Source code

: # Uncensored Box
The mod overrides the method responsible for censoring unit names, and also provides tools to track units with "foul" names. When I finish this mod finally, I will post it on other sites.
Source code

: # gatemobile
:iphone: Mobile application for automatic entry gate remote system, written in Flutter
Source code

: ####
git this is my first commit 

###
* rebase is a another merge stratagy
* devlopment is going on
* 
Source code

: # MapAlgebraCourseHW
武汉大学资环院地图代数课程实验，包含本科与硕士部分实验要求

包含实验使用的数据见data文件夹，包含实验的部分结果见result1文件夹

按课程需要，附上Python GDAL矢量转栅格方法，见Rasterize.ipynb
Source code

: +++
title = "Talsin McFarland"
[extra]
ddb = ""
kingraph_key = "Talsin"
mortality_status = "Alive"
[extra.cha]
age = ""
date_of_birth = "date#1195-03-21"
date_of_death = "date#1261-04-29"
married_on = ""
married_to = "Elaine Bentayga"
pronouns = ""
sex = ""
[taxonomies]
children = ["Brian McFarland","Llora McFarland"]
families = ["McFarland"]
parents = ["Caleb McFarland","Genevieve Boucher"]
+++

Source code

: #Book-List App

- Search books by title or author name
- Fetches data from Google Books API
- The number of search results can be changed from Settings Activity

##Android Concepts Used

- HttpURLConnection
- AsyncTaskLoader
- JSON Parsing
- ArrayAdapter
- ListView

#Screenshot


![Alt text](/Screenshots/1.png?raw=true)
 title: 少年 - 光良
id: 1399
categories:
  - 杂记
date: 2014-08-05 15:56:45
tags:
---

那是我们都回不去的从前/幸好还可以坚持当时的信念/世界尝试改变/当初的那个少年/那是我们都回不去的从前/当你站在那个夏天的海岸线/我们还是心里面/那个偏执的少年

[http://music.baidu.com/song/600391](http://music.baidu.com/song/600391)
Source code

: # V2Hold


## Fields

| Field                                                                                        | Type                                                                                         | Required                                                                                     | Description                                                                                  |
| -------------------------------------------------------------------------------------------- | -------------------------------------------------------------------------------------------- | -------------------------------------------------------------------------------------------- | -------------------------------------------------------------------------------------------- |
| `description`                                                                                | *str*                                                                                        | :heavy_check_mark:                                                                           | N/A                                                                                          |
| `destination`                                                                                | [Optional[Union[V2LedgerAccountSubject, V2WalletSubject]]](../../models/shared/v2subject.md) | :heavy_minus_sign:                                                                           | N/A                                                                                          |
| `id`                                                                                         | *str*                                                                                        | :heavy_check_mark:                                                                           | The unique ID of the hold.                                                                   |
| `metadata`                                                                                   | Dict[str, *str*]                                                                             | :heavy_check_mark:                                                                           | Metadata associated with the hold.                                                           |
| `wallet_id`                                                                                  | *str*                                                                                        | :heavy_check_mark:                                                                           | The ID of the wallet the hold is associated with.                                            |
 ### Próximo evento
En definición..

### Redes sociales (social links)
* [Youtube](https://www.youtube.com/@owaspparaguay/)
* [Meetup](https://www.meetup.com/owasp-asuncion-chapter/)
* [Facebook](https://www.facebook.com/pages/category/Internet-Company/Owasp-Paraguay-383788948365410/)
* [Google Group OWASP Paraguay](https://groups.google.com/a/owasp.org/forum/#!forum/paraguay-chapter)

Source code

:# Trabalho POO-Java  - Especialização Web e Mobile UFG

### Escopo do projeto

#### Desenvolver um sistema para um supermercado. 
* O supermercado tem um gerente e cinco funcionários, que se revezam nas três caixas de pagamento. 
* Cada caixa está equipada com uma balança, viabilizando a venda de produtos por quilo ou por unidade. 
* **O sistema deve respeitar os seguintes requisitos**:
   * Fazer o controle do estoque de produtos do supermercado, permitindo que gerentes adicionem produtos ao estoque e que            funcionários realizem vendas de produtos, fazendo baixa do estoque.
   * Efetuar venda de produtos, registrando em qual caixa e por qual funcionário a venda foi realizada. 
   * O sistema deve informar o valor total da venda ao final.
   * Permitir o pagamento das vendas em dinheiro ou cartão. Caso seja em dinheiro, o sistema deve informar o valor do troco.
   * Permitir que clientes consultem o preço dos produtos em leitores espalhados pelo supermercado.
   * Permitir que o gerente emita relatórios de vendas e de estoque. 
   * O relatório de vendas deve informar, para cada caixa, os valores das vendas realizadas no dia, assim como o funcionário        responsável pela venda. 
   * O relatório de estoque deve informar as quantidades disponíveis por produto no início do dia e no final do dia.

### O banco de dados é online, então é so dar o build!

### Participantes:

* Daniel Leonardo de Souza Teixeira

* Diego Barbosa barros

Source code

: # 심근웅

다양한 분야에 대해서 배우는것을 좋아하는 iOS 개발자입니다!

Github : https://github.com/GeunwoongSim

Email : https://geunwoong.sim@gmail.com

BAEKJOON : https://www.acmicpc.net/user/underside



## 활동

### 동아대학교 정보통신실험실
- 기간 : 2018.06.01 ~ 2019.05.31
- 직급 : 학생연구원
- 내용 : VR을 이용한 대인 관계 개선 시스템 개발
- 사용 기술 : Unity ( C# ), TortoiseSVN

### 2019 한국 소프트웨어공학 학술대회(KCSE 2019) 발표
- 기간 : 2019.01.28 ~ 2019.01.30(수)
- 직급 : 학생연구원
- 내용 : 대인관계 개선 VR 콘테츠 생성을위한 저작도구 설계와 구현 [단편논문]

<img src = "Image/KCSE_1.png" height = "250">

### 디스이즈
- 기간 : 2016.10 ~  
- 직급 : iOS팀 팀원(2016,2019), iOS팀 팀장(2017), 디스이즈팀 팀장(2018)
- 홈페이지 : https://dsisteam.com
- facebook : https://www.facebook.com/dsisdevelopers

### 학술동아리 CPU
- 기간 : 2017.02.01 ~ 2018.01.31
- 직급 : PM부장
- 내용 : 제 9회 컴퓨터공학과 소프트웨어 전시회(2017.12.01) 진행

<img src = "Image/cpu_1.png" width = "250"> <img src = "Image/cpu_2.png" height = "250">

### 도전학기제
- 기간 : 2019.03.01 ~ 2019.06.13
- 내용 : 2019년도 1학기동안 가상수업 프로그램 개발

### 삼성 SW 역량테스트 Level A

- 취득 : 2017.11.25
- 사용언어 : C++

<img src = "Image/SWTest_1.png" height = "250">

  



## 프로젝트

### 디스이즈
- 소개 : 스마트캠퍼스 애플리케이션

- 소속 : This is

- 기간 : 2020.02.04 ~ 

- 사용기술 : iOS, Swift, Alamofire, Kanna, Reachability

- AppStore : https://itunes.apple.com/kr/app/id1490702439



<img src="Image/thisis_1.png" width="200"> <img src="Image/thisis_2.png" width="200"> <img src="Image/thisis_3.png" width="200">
.....
When the string "McFarland" occurs in a line of the material, that line belongs in the answer.

title = "Talsin McFarland"
children = ["Brian McFarland","Llora McFarland"]
families = ["McFarland"]
parents = ["Caleb McFarland","Genevieve Boucher"]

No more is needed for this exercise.